LEWIS: Why Our President Should Be Elected by a National Popular Vote
It has been a long time since Massachusetts decided a presidential election. Presidential candidates spend the vast majority of their time and campaign funds on swing states like Ohio and Florida, and the votes of certain Americans are more sought after than others.
It is time to change our presidential electoral system. The National Popular Vote (NPV) Compact is an agreement between participating states that aims to replace the electoral college system. There are 538 electoral votes available from the 50 states and the District of Columbia. The NPV would only take effect when the combined electoral votes of the states participating in the compact reaches 270, which is the number of electoral votes needed to elect the president. The participating states would then cast all their electoral votes for the presidential candidate who won the national popular vote.
Five state legislatures have already enacted the NPV compact. They are Hawaii, Illinois, Maryland, New Jersey, and Washington. Together, they account for 61 electoral votes. If Massachusetts were to enact the NPV compact, that would add another 12 electoral votes, bringing the total to 27% of the 270 votes needed to activate the compact and elect the president by a national popular vote.
Electing our president by a national popular vote would have a number of important benefits:
- Ensure that the winner of the popular vote becomes President. There have been four elections in our history, most recently in 2000, when the candidate who won the presidency received fewer votes than his opponent. In an era of close elections, our electoral system risks misrepresenting the will of the people.
- End the unfair focus on a few swing states. Presidential elections will no longer come down to a few battleground states. In 2008, candidates spent over 2/3 of their campaign advertising money in six states, and 98% in just fifteen states. In our current electoral system, candidates are willing to spend vast sums of money on a fraction of the population.
- Revive the principle of one person, one vote. A popular vote would weigh the votes of all Americans equally. A vote in Massachusetts would be as important as a vote in Florida or Ohio. Even if it is clear that one candidate would win Massachusetts, it would matter by how much, as each individual vote would matter in the national count. This would increase voter participation.

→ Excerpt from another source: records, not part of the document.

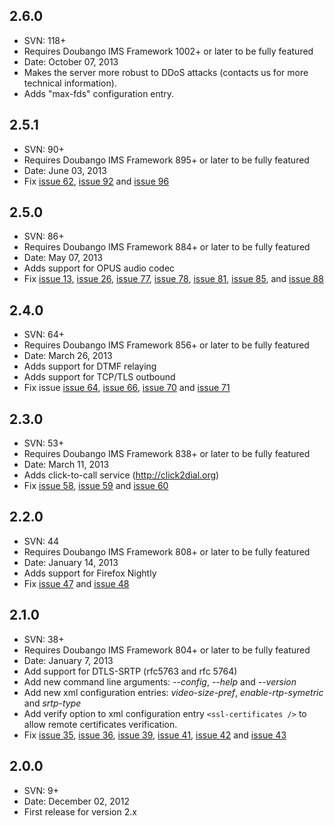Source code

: 

## 2.6.0 ##
  * SVN: 118+
  * Requires Doubango IMS Framework 1002+ or later to be fully featured
  * Date: October 07, 2013
  * Makes the server more robust to DDoS attacks (contacts us for more technical information).
  * Adds "max-fds" configuration entry.

## 2.5.1 ##
  * SVN: 90+
  * Requires Doubango IMS Framework 895+ or later to be fully featured
  * Date: June 03, 2013
  * Fix [issue 62](https://code.google.com/p/webrtc2sip/issues/detail?id=62), [issue 92](https://code.google.com/p/webrtc2sip/issues/detail?id=92) and [issue 96](https://code.google.com/p/webrtc2sip/issues/detail?id=96)

## 2.5.0 ##
  * SVN: 86+
  * Requires Doubango IMS Framework 884+ or later to be fully featured
  * Date: May 07, 2013
  * Adds support for OPUS audio codec
  * Fix [issue 13](https://code.google.com/p/webrtc2sip/issues/detail?id=13), [issue 26](https://code.google.com/p/webrtc2sip/issues/detail?id=26), [issue 77](https://code.google.com/p/webrtc2sip/issues/detail?id=77), [issue 78](https://code.google.com/p/webrtc2sip/issues/detail?id=78), [issue 81](https://code.google.com/p/webrtc2sip/issues/detail?id=81), [issue 85](https://code.google.com/p/webrtc2sip/issues/detail?id=85), and [issue 88](https://code.google.com/p/webrtc2sip/issues/detail?id=88)

## 2.4.0 ##
  * SVN: 64+
  * Requires Doubango IMS Framework 856+ or later to be fully featured
  * Date: March 26, 2013
  * Adds support for DTMF relaying
  * Adds support for TCP/TLS outbound
  * Fix issue [issue 64](https://code.google.com/p/webrtc2sip/issues/detail?id=64), [issue 66](https://code.google.com/p/webrtc2sip/issues/detail?id=66), [issue 70](https://code.google.com/p/webrtc2sip/issues/detail?id=70) and [issue 71](https://code.google.com/p/webrtc2sip/issues/detail?id=71)

## 2.3.0 ##
  * SVN: 53+
  * Requires Doubango IMS Framework 838+ or later to be fully featured
  * Date: March 11, 2013
  * Adds click-to-call service (http://click2dial.org)
  * Fix [issue 58](https://code.google.com/p/webrtc2sip/issues/detail?id=58), [issue 59](https://code.google.com/p/webrtc2sip/issues/detail?id=59) and [issue 60](https://code.google.com/p/webrtc2sip/issues/detail?id=60)

## 2.2.0 ##
  * SVN: 44
  * Requires Doubango IMS Framework 808+ or later to be fully featured
  * Date: January 14, 2013
  * Adds support for Firefox Nightly
  * Fix [issue 47](https://code.google.com/p/webrtc2sip/issues/detail?id=47) and [issue 48](https://code.google.com/p/webrtc2sip/issues/detail?id=48)

## 2.1.0 ##
  * SVN: 38+
  * Requires Doubango IMS Framework 804+ or later to be fully featured
  * Date: January 7, 2013
  * Add support for DTLS-SRTP (rfc5763 and rfc 5764)
  * Add new command line arguments: _--config_, _--help_ and _--version_
  * Add new xml configuration entries: _video-size-pref_, _enable-rtp-symetric_ and _srtp-type_
  * Add verify option to xml configuration entry `<ssl-certificates />` to allow remote certificates verification.
  * Fix [issue 35](https://code.google.com/p/webrtc2sip/issues/detail?id=35), [issue 36](https://code.google.com/p/webrtc2sip/issues/detail?id=36), [issue 39](https://code.google.com/p/webrtc2sip/issues/detail?id=39), [issue 41](https://code.google.com/p/webrtc2sip/issues/detail?id=41), [issue 42](https://code.google.com/p/webrtc2sip/issues/detail?id=42) and [issue 43](https://code.google.com/p/webrtc2sip/issues/detail?id=43)


## 2.0.0 ##
  * SVN: 9+
  * Date: December 02, 2012
  * First release for version 2.x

Presidential candidates would seek to win votes in red states and blue states alike. Local and regional issues would become more important to candidates campaigning in states that currently receive very little attention. States that are taken for granted, like Massachusetts for Democrats and Texas for Republicans, would no longer be ignored. Smaller states would also receive more attention.
The NPV compact is consistent with the United States Constitution. Article 2, Section 1 of the Constitution states: “Each State shall appoint, in such Manner as the Legislature thereof may direct, a Number of Electors, equal to the whole Number of Senators and Representatives to which the State may be entitled in the Congress.” The Supreme Court has upheld that state legislatures have the right to determine how their state’s electors are awarded.
Common Cause Massachusetts recently released a poll showing that 72% of Massachusetts residents support the NPV. This is consistent with other polls around the country. The NPV has strong support across all regions, all parties, and all demographics.
Recently, I joined my colleagues in the Massachusetts House of Representatives to pass the National Popular Vote Compact. The bill now moves to the Massachusetts Senate.
A national popular vote will help to revitalize democracy in America. Voter participation would increase across the country. It would bring more focus and attention to Massachusetts which is largely ignored during presidential elections since we are not a swing state.
I’m hopeful that Massachusetts will soon become the sixth state to join the National Popular Vote Compact.